• Activity: The entries below contain a stretch that opens with the line containing "each $\rho$-sweep so" and closes with the line containing "ratio changes."; set down that stretch exactly, both ends included, and nothing else.

-------------------------

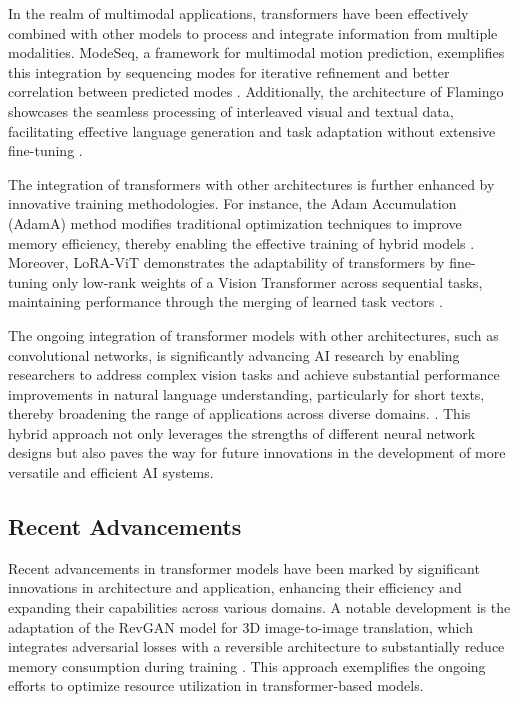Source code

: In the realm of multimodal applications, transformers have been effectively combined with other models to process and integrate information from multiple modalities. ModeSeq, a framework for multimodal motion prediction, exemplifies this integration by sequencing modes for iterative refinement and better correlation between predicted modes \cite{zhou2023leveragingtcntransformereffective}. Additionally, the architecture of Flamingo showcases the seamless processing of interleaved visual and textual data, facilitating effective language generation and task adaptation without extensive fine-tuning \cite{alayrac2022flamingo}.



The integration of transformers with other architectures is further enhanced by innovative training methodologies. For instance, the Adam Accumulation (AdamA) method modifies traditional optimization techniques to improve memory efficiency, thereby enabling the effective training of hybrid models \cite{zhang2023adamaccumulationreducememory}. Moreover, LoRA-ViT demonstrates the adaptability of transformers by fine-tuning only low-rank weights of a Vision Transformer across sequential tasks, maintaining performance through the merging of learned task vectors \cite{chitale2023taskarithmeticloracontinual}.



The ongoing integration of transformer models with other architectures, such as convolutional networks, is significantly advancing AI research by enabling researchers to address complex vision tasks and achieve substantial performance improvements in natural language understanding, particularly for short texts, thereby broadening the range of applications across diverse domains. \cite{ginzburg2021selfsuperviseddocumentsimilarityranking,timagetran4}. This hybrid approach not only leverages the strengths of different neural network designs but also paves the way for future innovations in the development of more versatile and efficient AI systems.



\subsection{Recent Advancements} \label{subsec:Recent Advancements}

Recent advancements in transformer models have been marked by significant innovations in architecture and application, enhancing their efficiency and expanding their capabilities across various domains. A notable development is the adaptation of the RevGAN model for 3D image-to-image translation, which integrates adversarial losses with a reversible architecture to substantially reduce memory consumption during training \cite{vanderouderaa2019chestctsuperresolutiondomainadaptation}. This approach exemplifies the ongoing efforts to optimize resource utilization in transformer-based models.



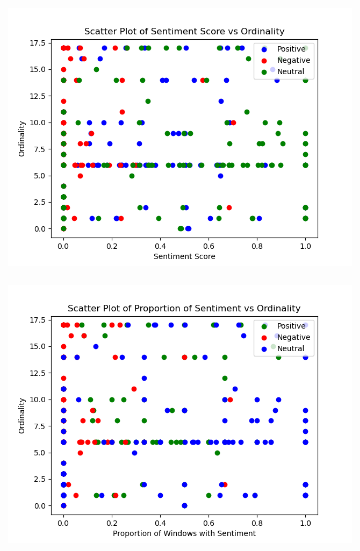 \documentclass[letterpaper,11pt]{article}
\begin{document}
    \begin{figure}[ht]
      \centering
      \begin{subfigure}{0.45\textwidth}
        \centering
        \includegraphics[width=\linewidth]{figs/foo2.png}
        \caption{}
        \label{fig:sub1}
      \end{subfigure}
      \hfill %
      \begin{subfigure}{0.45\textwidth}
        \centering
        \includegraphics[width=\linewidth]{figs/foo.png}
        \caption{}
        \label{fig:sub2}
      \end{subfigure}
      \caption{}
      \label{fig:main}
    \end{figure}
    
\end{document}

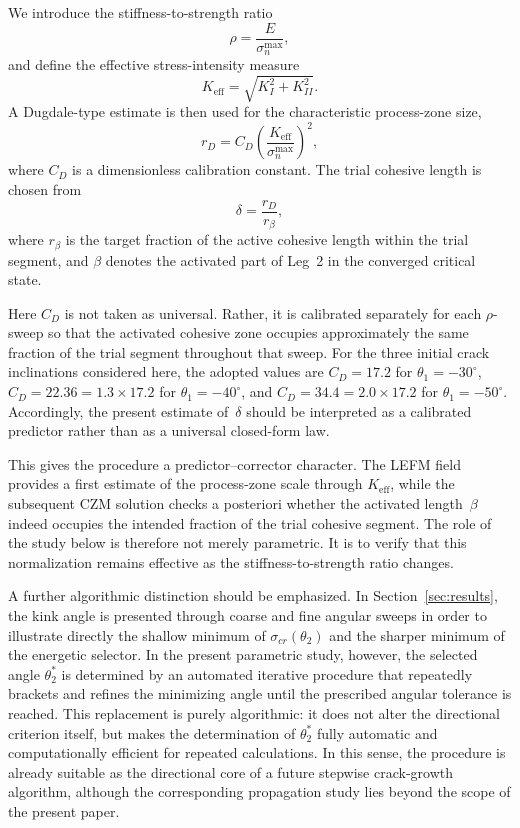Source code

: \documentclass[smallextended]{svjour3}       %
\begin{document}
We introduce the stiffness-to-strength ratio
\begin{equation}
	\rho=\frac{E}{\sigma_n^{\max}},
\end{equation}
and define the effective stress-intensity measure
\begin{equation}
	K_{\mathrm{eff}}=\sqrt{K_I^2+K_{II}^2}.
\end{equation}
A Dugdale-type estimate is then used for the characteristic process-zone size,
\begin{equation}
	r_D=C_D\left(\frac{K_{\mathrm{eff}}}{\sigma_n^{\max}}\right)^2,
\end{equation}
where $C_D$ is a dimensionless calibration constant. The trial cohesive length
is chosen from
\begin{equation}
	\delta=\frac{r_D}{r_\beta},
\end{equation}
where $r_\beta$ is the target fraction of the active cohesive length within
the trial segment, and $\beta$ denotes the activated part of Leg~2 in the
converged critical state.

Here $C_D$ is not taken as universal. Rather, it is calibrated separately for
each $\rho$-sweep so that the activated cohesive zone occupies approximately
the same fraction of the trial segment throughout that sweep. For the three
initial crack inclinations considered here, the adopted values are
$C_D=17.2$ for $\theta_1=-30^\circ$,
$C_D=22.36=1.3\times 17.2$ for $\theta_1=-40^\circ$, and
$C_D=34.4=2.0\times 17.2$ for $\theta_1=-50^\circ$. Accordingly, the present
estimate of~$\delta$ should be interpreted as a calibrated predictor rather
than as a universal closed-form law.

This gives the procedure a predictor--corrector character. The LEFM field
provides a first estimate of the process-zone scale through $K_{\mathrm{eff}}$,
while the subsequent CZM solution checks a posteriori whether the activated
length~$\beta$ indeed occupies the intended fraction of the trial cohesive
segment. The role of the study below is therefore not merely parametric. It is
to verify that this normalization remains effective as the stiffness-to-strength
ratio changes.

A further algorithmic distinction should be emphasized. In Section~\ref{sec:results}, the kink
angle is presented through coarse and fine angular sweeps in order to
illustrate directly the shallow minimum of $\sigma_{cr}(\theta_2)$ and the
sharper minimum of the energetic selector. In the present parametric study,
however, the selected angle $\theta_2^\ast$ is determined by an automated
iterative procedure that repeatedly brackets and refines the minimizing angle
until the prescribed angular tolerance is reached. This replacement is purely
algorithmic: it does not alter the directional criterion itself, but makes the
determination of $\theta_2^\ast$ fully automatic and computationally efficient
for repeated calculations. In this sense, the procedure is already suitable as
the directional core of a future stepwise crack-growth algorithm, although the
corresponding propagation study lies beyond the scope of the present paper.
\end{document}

-------------------------

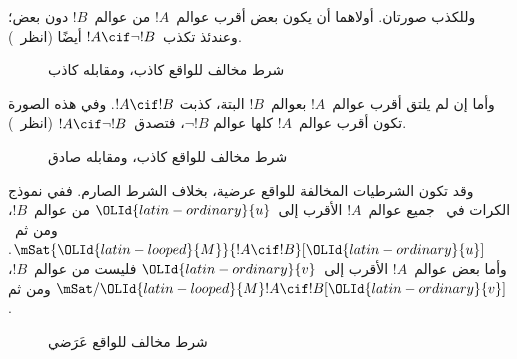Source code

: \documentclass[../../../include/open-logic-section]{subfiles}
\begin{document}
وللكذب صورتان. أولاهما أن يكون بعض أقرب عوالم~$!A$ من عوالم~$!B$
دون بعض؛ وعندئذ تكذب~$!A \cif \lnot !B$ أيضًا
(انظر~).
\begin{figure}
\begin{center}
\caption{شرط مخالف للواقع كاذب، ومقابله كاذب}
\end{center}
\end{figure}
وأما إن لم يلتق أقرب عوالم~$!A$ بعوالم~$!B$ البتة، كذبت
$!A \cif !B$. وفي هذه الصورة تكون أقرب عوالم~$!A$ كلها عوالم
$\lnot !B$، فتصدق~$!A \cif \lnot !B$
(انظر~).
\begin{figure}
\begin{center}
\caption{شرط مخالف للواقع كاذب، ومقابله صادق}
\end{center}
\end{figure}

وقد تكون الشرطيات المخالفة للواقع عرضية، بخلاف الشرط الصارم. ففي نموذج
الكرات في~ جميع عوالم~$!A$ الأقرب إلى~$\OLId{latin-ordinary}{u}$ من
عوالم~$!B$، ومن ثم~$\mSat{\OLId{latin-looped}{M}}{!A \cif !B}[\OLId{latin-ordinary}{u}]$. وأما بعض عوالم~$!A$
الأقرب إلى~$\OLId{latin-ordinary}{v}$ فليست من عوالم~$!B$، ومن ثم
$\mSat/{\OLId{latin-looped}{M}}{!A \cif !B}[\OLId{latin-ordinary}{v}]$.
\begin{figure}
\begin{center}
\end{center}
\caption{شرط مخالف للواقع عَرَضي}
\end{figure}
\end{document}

-------------------------

• Exercise response:
each $\rho$-sweep so that the activated cohesive zone occupies approximately
the same fraction of the trial segment throughout that sweep. For the three
initial crack inclinations considered here, the adopted values are
$C_D=17.2$ for $\theta_1=-30^\circ$,
$C_D=22.36=1.3\times 17.2$ for $\theta_1=-40^\circ$, and
$C_D=34.4=2.0\times 17.2$ for $\theta_1=-50^\circ$. Accordingly, the present
estimate of~$\delta$ should be interpreted as a calibrated predictor rather
than as a universal closed-form law.

This gives the procedure a predictor--corrector character. The LEFM field
provides a first estimate of the process-zone scale through $K_{\mathrm{eff}}$,
while the subsequent CZM solution checks a posteriori whether the activated
length~$\beta$ indeed occupies the intended fraction of the trial cohesive
segment. The role of the study below is therefore not merely parametric. It is
to verify that this normalization remains effective as the stiffness-to-strength
ratio changes.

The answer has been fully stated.